Saved data entries —
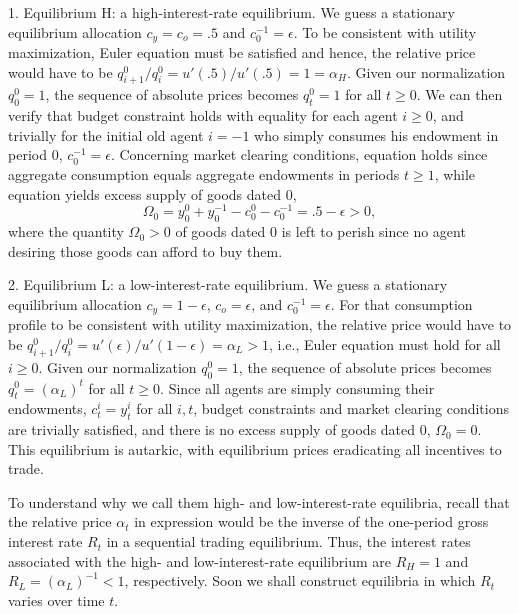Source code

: \medskip
\item{1.}  Equilibrium H: a high-interest-rate
equilibrium.  We guess a stationary equilibrium
allocation $c_y=c_o =.5$ and $c^{-1}_0 = \epsilon$. 
To be consistent with utility maximization, 
Euler equation  must be satisfied
and hence, the relative price would have to be
$q^0_{i+1}/q^0_i = u'(.5)/u'(.5)=1=\alpha_H$. Given our 
normalization $q^0_0=1$, the sequence of absolute 
prices becomes $q_t^0 =1$ for all $t \geq 0$. 
We can then verify that budget constraint 
 holds with equality for each agent 
$i\geq 0$, and trivially for the initial old
agent $i=-1$ who simply consumes his endowment
in period $0$, $c^{-1}_0 =\epsilon$. 
Concerning market clearing conditions,
equation  holds since aggregate
consumption equals aggregate endowments 
in periods $t\geq 1$, while equation 
 yields 
excess supply of goods dated $0$,
$$ \Omega_0 = y^0_0 + y^{-1}_0 
    - c^0_0 - c^{-1}_0 
= .5 - \epsilon > 0,
$$
where the quantity $\Omega_0>0$ of goods 
dated $0$ is left to perish since no agent
desiring those goods can afford to buy them.


\medskip
\item{2.}  Equilibrium L: a low-interest-rate
equilibrium. We guess a stationary equilibrium
allocation $c_y=1-\epsilon$, $c_o =\epsilon$,
and $c^{-1}_0 = \epsilon$. For that consumption
profile to be consistent with utility maximization,
the relative price would have to be
$q^0_{i+1}/q^0_i = u'(\epsilon)/u'(1-\epsilon)
= \alpha_L > 1$, 
i.e., Euler equation  must hold
for all $i\geq 0$. Given our 
normalization $q^0_0=1$, the sequence of absolute 
prices becomes $q_t^0 = (\alpha_L)^t$ for all 
$t \geq 0$. Since all agents are simply 
consuming their endowments, 
$c^i_t = y_t^i$ for all $i, t$, budget constraints
 and market clearing conditions
 are trivially satisfied, and 
there is no excess supply of goods dated $0$,
$\Omega_0=0$. This equilibrium is autarkic,
with equilibrium prices eradicating all incentives 
to trade.


\medskip
\noindent To understand why we call them high- and 
low-interest-rate equilibria, recall that the
relative price $\alpha_t$ in expression
 would be the inverse of the
one-period gross interest rate $R_t$ in a
sequential trading equilibrium. Thus, the
interest rates associated with the high- 
and low-interest-rate equilibrium 
are $R_H=1$ and $R_L=(\alpha_L)^{-1}<1$,
respectively.
Soon we shall construct equilibria in which 
$R_t$ varies over time $t$.



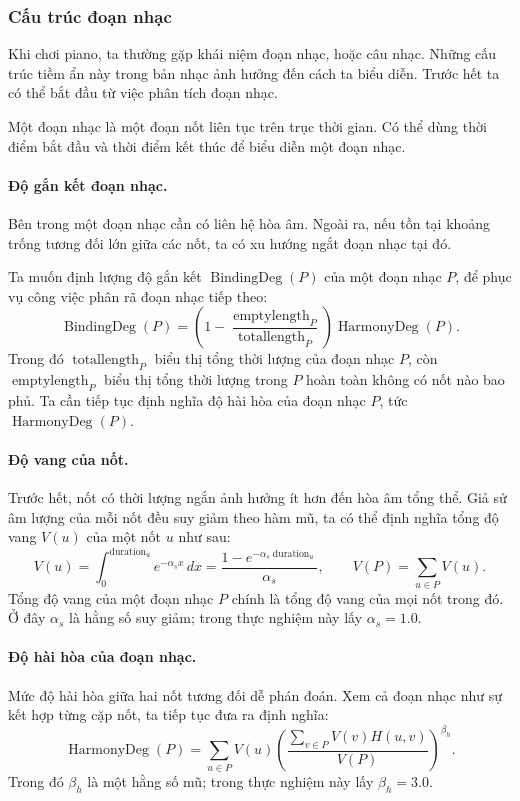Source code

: \documentclass[11pt]{article}
\begin{document}
\subsubsection{Cấu trúc đoạn nhạc}

Khi chơi piano, ta thường gặp khái niệm đoạn nhạc, hoặc câu nhạc. Những cấu
trúc tiềm ẩn này trong bản nhạc ảnh hưởng đến cách ta biểu diễn. Trước hết ta
có thể bắt đầu từ việc phân tích đoạn nhạc.

Một đoạn nhạc là một đoạn nốt liên tục trên trục thời gian. Có thể dùng thời
điểm bắt đầu và thời điểm kết thúc để biểu diễn một đoạn nhạc.

\paragraph{Độ gắn kết đoạn nhạc.}
Bên trong một đoạn nhạc cần có liên hệ hòa âm. Ngoài ra, nếu tồn tại khoảng
trống tương đối lớn giữa các nốt, ta có xu hướng ngắt đoạn nhạc tại đó.

Ta muốn định lượng độ gắn kết \(\operatorname{BindingDeg}(P)\) của một đoạn
nhạc \(P\), để phục vụ công việc phân rã đoạn nhạc tiếp theo:
\[
  \operatorname{BindingDeg}(P)=
  \left(1-\frac{\operatorname{emptylength}_P}
  {\operatorname{totallength}_P}\right)\operatorname{HarmonyDeg}(P).
\]
Trong đó \(\operatorname{totallength}_P\) biểu thị tổng thời lượng của đoạn
nhạc \(P\), còn \(\operatorname{emptylength}_P\) biểu thị tổng thời lượng
trong \(P\) hoàn toàn không có nốt nào bao phủ. Ta cần tiếp tục định nghĩa độ
hài hòa của đoạn nhạc \(P\), tức \(\operatorname{HarmonyDeg}(P)\).

\paragraph{Độ vang của nốt.}
Trước hết, nốt có thời lượng ngắn ảnh hưởng ít hơn đến hòa âm tổng thể. Giả
sử âm lượng của mỗi nốt đều suy giảm theo hàm mũ, ta có thể định nghĩa tổng
độ vang \(V(u)\) của một nốt \(u\) như sau:
\[
  V(u)=\int_0^{\operatorname{duration}_u}e^{-\alpha_s x}\,dx
      =\frac{1-e^{-\alpha_s\operatorname{duration}_u}}{\alpha_s},
  \qquad
  V(P)=\sum_{u\in P}V(u).
\]
Tổng độ vang của một đoạn nhạc \(P\) chính là tổng độ vang của mọi nốt trong
đó. Ở đây \(\alpha_s\) là hằng số suy giảm; trong thực nghiệm này lấy
\(\alpha_s=1.0\).

\paragraph{Độ hài hòa của đoạn nhạc.}
Mức độ hài hòa giữa hai nốt tương đối dễ phán đoán. Xem cả đoạn nhạc như sự
kết hợp từng cặp nốt, ta tiếp tục đưa ra định nghĩa:
\[
  \operatorname{HarmonyDeg}(P)=
  \sum_{u\in P}V(u)
  \left(\frac{\sum_{v\in P}V(v)H(u,v)}{V(P)}\right)^{\beta_h}.
\]
Trong đó \(\beta_h\) là một hằng số mũ; trong thực nghiệm này lấy
\(\beta_h=3.0\).
\end{document}
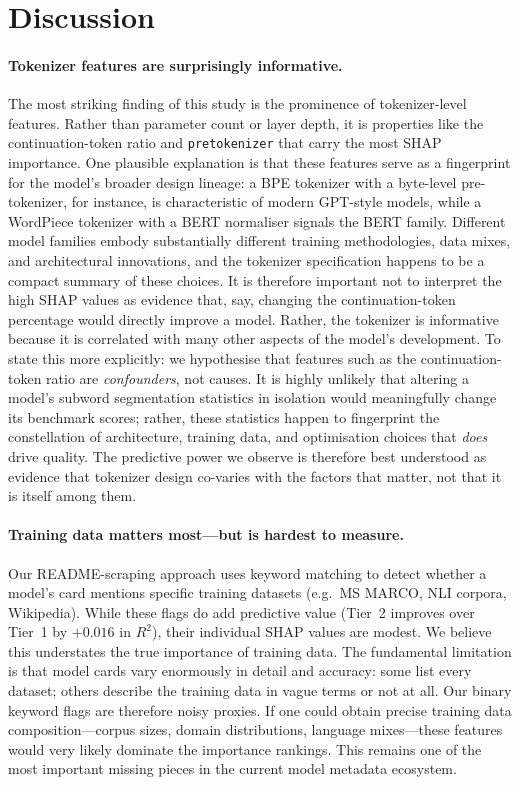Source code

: \documentclass[11pt,a4paper,twocolumn]{article}
\begin{document}
\section{Discussion}
\label{sec:discussion}

\paragraph{Tokenizer features are surprisingly informative.}
The most striking finding of this study is the prominence of tokenizer-level features.
Rather than parameter count or layer depth, it is properties like the continuation-token ratio and \texttt{pretokenizer} that carry the most SHAP importance.
One plausible explanation is that these features serve as a fingerprint for the model's broader design lineage: a BPE tokenizer with a byte-level pre-tokenizer, for instance, is characteristic of modern GPT-style models, while a WordPiece tokenizer with a BERT normaliser signals the BERT family.
Different model families embody substantially different training methodologies, data mixes, and architectural innovations, and the tokenizer specification happens to be a compact summary of these choices.
It is therefore important not to interpret the high SHAP values as evidence that, say, changing the continuation-token percentage would directly improve a model.
Rather, the tokenizer is informative because it is correlated with many other aspects of the model's development.
To state this more explicitly: we hypothesise that features such as the continuation-token ratio are \emph{confounders}, not causes.
It is highly unlikely that altering a model's subword segmentation statistics in isolation would meaningfully change its benchmark scores; rather, these statistics happen to fingerprint the constellation of architecture, training data, and optimisation choices that \emph{does} drive quality.
The predictive power we observe is therefore best understood as evidence that tokenizer design co-varies with the factors that matter, not that it is itself among them.

\paragraph{Training data matters most---but is hardest to measure.}
Our README-scraping approach uses keyword matching to detect whether a model's card mentions specific training datasets (e.g.\ MS MARCO, NLI corpora, Wikipedia).
While these flags do add predictive value (Tier~2 improves over Tier~1 by $+0.016$ in $R^2$), their individual SHAP values are modest.
We believe this understates the true importance of training data.
The fundamental limitation is that model cards vary enormously in detail and accuracy: some list every dataset; others describe the training data in vague terms or not at all.
Our binary keyword flags are therefore noisy proxies.
If one could obtain precise training data composition---corpus sizes, domain distributions, language mixes---these features would very likely dominate the importance rankings.
This remains one of the most important missing pieces in the current model metadata ecosystem.
\end{document}

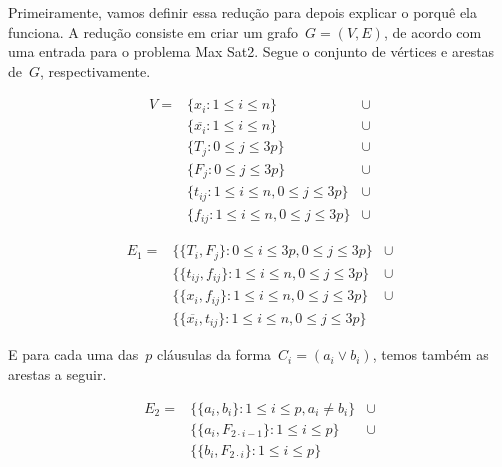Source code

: \documentclass[a4paper,12pt]{article}
\begin{document}
		Primeiramente, vamos definir essa redução para depois
		explicar o porquê ela funciona.
		A redução consiste em criar um grafo~$G=(V,E)$, de 
		acordo com uma entrada para o problema Max Sat2.
		Segue o conjunto de vértices e arestas de~$G$, 
		respectivamente.
		
		\begin{align}
			V = &\{x_i: 1\le i\le n\} &\cup \nonumber\\
				&\{\overline{x_i}: 1\le i\le n\} &\cup\nonumber\\ 
				&\{T_j: 0\le j\le 3p\} &\cup \nonumber\\
				&\{F_j: 0\le j\le 3p\} &\cup \nonumber\\
				&\{t_{ij}: 1\le i\le n, 0\le j\le 3p\} 
					&\cup \nonumber\\
				&\{f_{ij}: 1\le i\le n, 0\le j\le 3p\} 
					&\cup \nonumber
		\end{align}

		\begin{align}
			E_1=&\{ \{T_i,F_j\}: 0\le i\le 3p, 0\le j\le 3p\} &\cup 
					\nonumber\\
				&\{\{t_{ij}, f_{ij}\}: 1\le i\le n, 
					0\le j\le 3p\} &\cup \nonumber \\
				&\{\{x_i, f_{ij}\}: 1\le i\le n, 
					0\le j\le 3p\} &\cup \nonumber \\
				&\{\{\overline{x_i}, t_{ij}\}: 1\le 
					i\le n, 0\le j\le 3p\} \nonumber
		\end{align}


		E para cada uma das~$p$ cláusulas da forma~$C_i=(a_i\lor b_i)$, 
		temos também as arestas a seguir.

		\begin{align}
			E_2=&\{ \{a_i,b_i\}: 1\le i\le p, a_i\ne b_i \} &\cup 
					\nonumber\\
				&\{\{a_i, F_{2\cdot i-1}\}: 1\le i\le p\} &\cup \nonumber \\
				&\{\{b_i, F_{2\cdot i}\}: 1\le i\le p\} \nonumber
		\end{align}
\end{document}
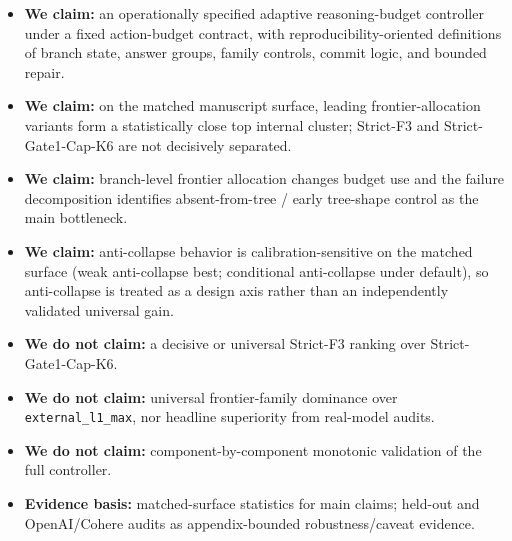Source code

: \begin{itemize}
    \item \textbf{We claim:} an operationally specified adaptive reasoning-budget controller under a fixed action-budget contract, with reproducibility-oriented definitions of branch state, answer groups, family controls, commit logic, and bounded repair.
    \item \textbf{We claim:} on the matched manuscript surface, leading frontier-allocation variants form a statistically close top internal cluster; Strict-F3 and Strict-Gate1-Cap-K6 are not decisively separated.
    \item \textbf{We claim:} branch-level frontier allocation changes budget use and the failure decomposition identifies absent-from-tree / early tree-shape control as the main bottleneck.
    \item \textbf{We claim:} anti-collapse behavior is calibration-sensitive on the matched surface (weak anti-collapse best; conditional anti-collapse under default), so anti-collapse is treated as a design axis rather than an independently validated universal gain.
    \item \textbf{We do not claim:} a decisive or universal Strict-F3 ranking over Strict-Gate1-Cap-K6.
    \item \textbf{We do not claim:} universal frontier-family dominance over \texttt{external\_l1\_max}, nor headline superiority from real-model audits.
    \item \textbf{We do not claim:} component-by-component monotonic validation of the full controller.
    \item \textbf{Evidence basis:} matched-surface statistics for main claims; held-out and OpenAI/Cohere audits as appendix-bounded robustness/caveat evidence.
\end{itemize}
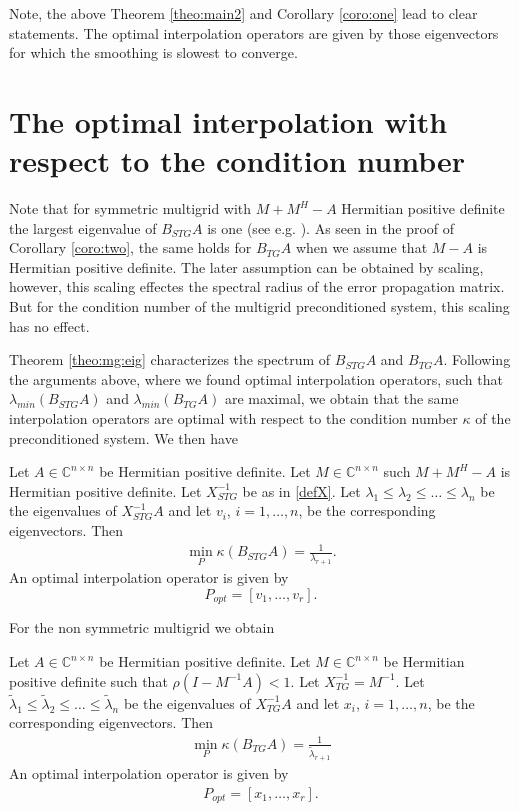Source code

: \documentclass[final]{siamltex}
\newcommand{\beqo}{\begin{eqnarray*}}
\newcommand{\beq}{\begin{eqnarray}}
\newcommand{\eeqo}{\end{eqnarray*}}
\newcommand{\eeq}{\end{eqnarray}}
\numberwithin{equation}{section}
\newcommand{\inCnn}{\in \mathbb{C}^{n \times n}}
\begin{document}
Note, the above Theorem \ref{theo:main2} and  Corollary \ref{coro:one} lead to clear statements. The optimal interpolation operators are given by those  eigenvectors for which the smoothing is slowest to converge. 







\section{The optimal interpolation with respect to the  condition number}





Note  that for symmetric multigrid with  $M + M^H - A$ Hermitian  positive definite  the largest eigenvalue of 
$B_{STG}A$ is one (see e.g. \cite{Not15}).  As seen in the proof of Corollary \ref{coro:two}, the same holds  for  $B_{TG}A$ when we assume  that  $M - A$ is Hermitian  positive definite. The later
assumption can be obtained  by scaling, however, this scaling effectes the spectral radius of the
error propagation matrix. But for the condition number of the multigrid preconditioned system, this scaling has no effect.

Theorem \ref{theo:mg:eig} characterizes the  spectrum of $B_{STG}A$ and $B_{TG}A$. Following the arguments above, where   we found optimal interpolation operators, such that
$\lambda_{min}(B_{STG}A)$ and $\lambda_{min}(B_{TG}A)$ are maximal, we obtain that the same interpolation operators are optimal with respect to the condition number $\kappa$ of the preconditioned system. We then have

 \begin{theorem}
Let  $A\inCnn$  be Hermitian positive definite. Let $ M \inCnn$ such $M + M^H - A$ is Hermitian positive definite. 
Let $X_{STG}^{-1}$  be as in \eqref{defX}.  
 Let $
\lambda_1 \leq \lambda_2 \leq \ldots \leq  \lambda_n $
be the  eigenvalues of $X_{STG}^{-1}A$  and let $v_i$, $i = 1, \ldots, n$, be the corresponding eigenvectors. Then 
\beq
\min_P \kappa(B_{STG}A) = \frac{1}{\lambda_{r+1}}.
\eeq
An optimal interpolation operator is given by 
\[
P_{opt} = [v_{1}, \ldots , v_r].
\]
\end{theorem}
  
For the non symmetric multigrid we obtain

\begin{theorem}
Let  $A\inCnn$  be Hermitian positive definite. Let $ M \inCnn$ be Hermitian positive definite  such that $\rho(I - M^{-1}A) < 1.$ 
Let $X_{TG}^{-1} =  M^{-1}$.   
 Let $
\tilde \lambda_1 \leq \tilde \lambda_2 \leq \ldots \leq  \tilde \lambda_n $
be the  eigenvalues of $X_{TG}^{-1}A$  and let $x_i$, $i = 1, \ldots, n$, be the corresponding eigenvectors. Then 
\beqo
\min_P \kappa(B_{TG}A) = \frac{1}{\tilde \lambda_{r+1}}
\eeqo
An optimal interpolation operator is given by 
\beqo
P_{opt} = [x_{1}, \ldots , x_r].
\eeqo
\end{theorem}
\end{document}
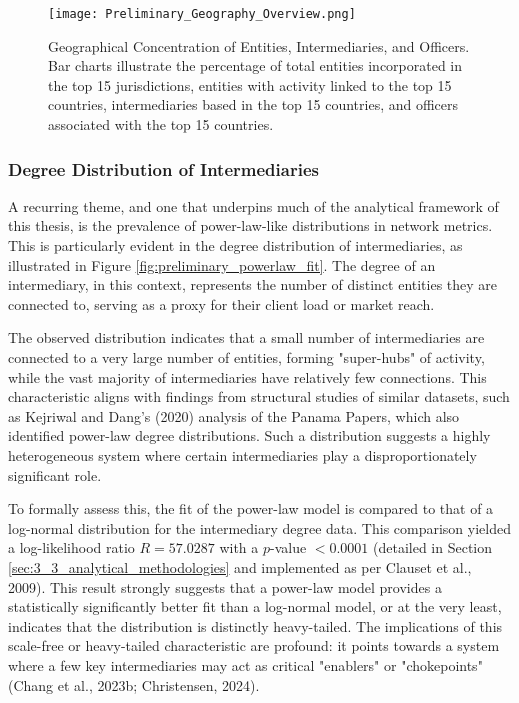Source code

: \begin{figure}[htbp]
    \centering
    \texttt{[image: Preliminary\_Geography\_Overview.png]} %
    \caption{Geographical Concentration of Entities, Intermediaries, and Officers. Bar charts illustrate the percentage of total entities incorporated in the top 15 jurisdictions, entities with activity linked to the top 15 countries, intermediaries based in the top 15 countries, and officers associated with the top 15 countries.}
    \label{fig:preliminary_geography_overview}
\end{figure}

\subsubsection{Degree Distribution of Intermediaries}
\label{subsubsec:degree_dist_intermediaries}
A recurring theme, and one that underpins much of the analytical framework of this thesis, is the prevalence of power-law-like distributions in network metrics. This is particularly evident in the degree distribution of intermediaries, as illustrated in Figure \ref{fig:preliminary_powerlaw_fit}. The degree of an intermediary, in this context, represents the number of distinct entities they are connected to, serving as a proxy for their client load or market reach.

The observed distribution indicates that a small number of intermediaries are connected to a very large number of entities, forming "super-hubs" of activity, while the vast majority of intermediaries have relatively few connections. This characteristic aligns with findings from structural studies of similar datasets, such as Kejriwal and Dang's (2020) analysis of the Panama Papers, which also identified power-law degree distributions. Such a distribution suggests a highly heterogeneous system where certain intermediaries play a disproportionately significant role.

To formally assess this, the fit of the power-law model is compared to that of a log-normal distribution for the intermediary degree data. This comparison yielded a log-likelihood ratio $R = 57.0287$ with a $p$-value $< 0.0001$ (detailed in Section \ref{sec:3_3_analytical_methodologies} and implemented as per Clauset et al., 2009). This result strongly suggests that a power-law model provides a statistically significantly better fit than a log-normal model, or at the very least, indicates that the distribution is distinctly heavy-tailed. The implications of this scale-free or heavy-tailed characteristic are profound: it points towards a system where a few key intermediaries may act as critical "enablers" or "chokepoints" (Chang et al., 2023b; Christensen, 2024).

Problem statement —
Copy out, word for word, the part of the entries above that begins at the line with "and hence, the" and ends at the line with "We can then verify that budget constraint", including both.

Solution —
and hence, the relative price would have to be
$q^0_{i+1}/q^0_i = u'(.5)/u'(.5)=1=\alpha_H$. Given our 
normalization $q^0_0=1$, the sequence of absolute 
prices becomes $q_t^0 =1$ for all $t \geq 0$. 
We can then verify that budget constraint 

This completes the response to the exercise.